(Recorded data Opens)

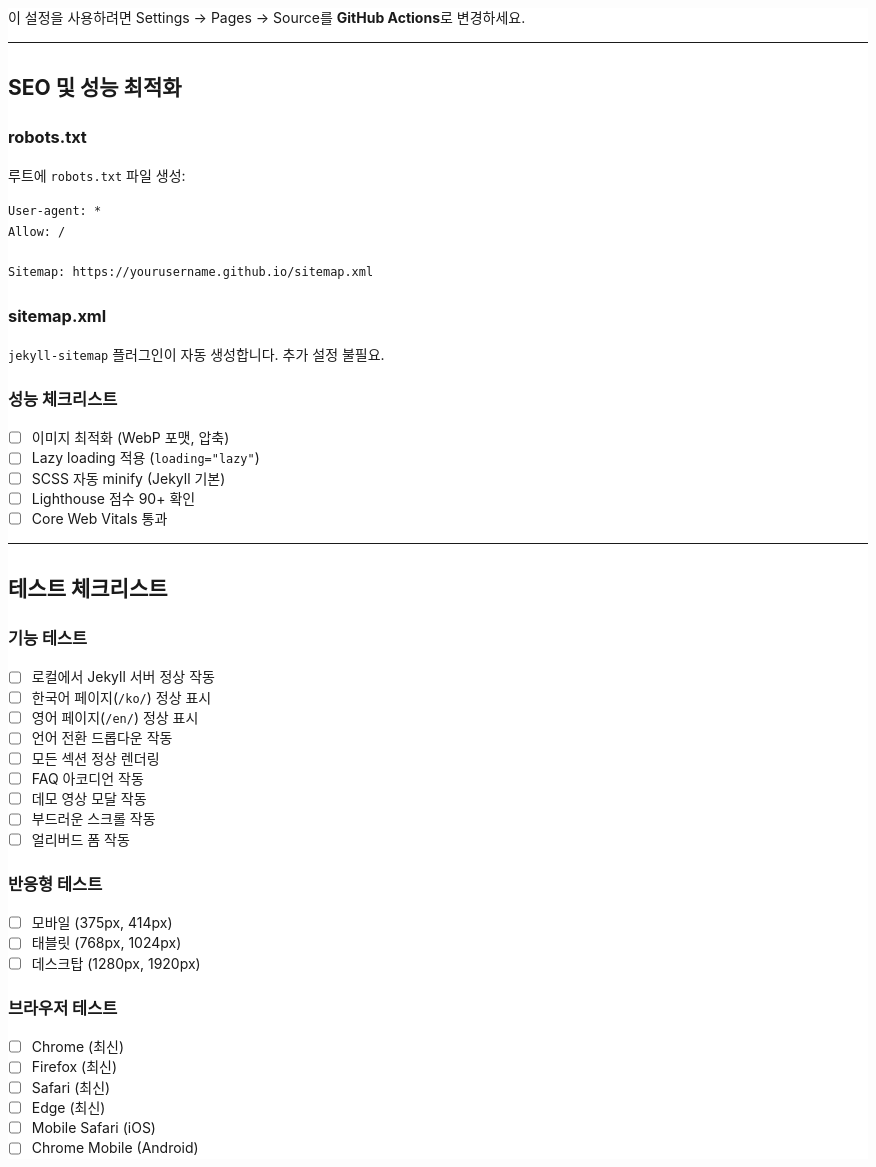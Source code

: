 이 설정을 사용하려면 Settings → Pages → Source를 **GitHub Actions**로 변경하세요.

---

## SEO 및 성능 최적화

### robots.txt

루트에 `robots.txt` 파일 생성:

```
User-agent: *
Allow: /

Sitemap: https://yourusername.github.io/sitemap.xml
```

### sitemap.xml

`jekyll-sitemap` 플러그인이 자동 생성합니다. 추가 설정 불필요.

### 성능 체크리스트

- [ ] 이미지 최적화 (WebP 포맷, 압축)
- [ ] Lazy loading 적용 (`loading="lazy"`)
- [ ] SCSS 자동 minify (Jekyll 기본)
- [ ] Lighthouse 점수 90+ 확인
- [ ] Core Web Vitals 통과

---

## 테스트 체크리스트

### 기능 테스트
- [ ] 로컬에서 Jekyll 서버 정상 작동
- [ ] 한국어 페이지(`/ko/`) 정상 표시
- [ ] 영어 페이지(`/en/`) 정상 표시
- [ ] 언어 전환 드롭다운 작동
- [ ] 모든 섹션 정상 렌더링
- [ ] FAQ 아코디언 작동
- [ ] 데모 영상 모달 작동
- [ ] 부드러운 스크롤 작동
- [ ] 얼리버드 폼 작동

### 반응형 테스트
- [ ] 모바일 (375px, 414px)
- [ ] 태블릿 (768px, 1024px)
- [ ] 데스크탑 (1280px, 1920px)

### 브라우저 테스트
- [ ] Chrome (최신)
- [ ] Firefox (최신)
- [ ] Safari (최신)
- [ ] Edge (최신)
- [ ] Mobile Safari (iOS)
- [ ] Chrome Mobile (Android)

(Recorded data Closes)

Assignment:
Print the records exactly, every one. Leave out the pictures.

Solution below:
Source code

: 이 설정을 사용하려면 Settings → Pages → Source를 **GitHub Actions**로 변경하세요.

---

## SEO 및 성능 최적화

### robots.txt

루트에 `robots.txt` 파일 생성:

```
User-agent: *
Allow: /

Sitemap: https://yourusername.github.io/sitemap.xml
```

### sitemap.xml

`jekyll-sitemap` 플러그인이 자동 생성합니다. 추가 설정 불필요.

### 성능 체크리스트

- [ ] 이미지 최적화 (WebP 포맷, 압축)
- [ ] Lazy loading 적용 (`loading="lazy"`)
- [ ] SCSS 자동 minify (Jekyll 기본)
- [ ] Lighthouse 점수 90+ 확인
- [ ] Core Web Vitals 통과

---

## 테스트 체크리스트

### 기능 테스트
- [ ] 로컬에서 Jekyll 서버 정상 작동
- [ ] 한국어 페이지(`/ko/`) 정상 표시
- [ ] 영어 페이지(`/en/`) 정상 표시
- [ ] 언어 전환 드롭다운 작동
- [ ] 모든 섹션 정상 렌더링
- [ ] FAQ 아코디언 작동
- [ ] 데모 영상 모달 작동
- [ ] 부드러운 스크롤 작동
- [ ] 얼리버드 폼 작동

### 반응형 테스트
- [ ] 모바일 (375px, 414px)
- [ ] 태블릿 (768px, 1024px)
- [ ] 데스크탑 (1280px, 1920px)

### 브라우저 테스트
- [ ] Chrome (최신)
- [ ] Firefox (최신)
- [ ] Safari (최신)
- [ ] Edge (최신)
- [ ] Mobile Safari (iOS)
- [ ] Chrome Mobile (Android)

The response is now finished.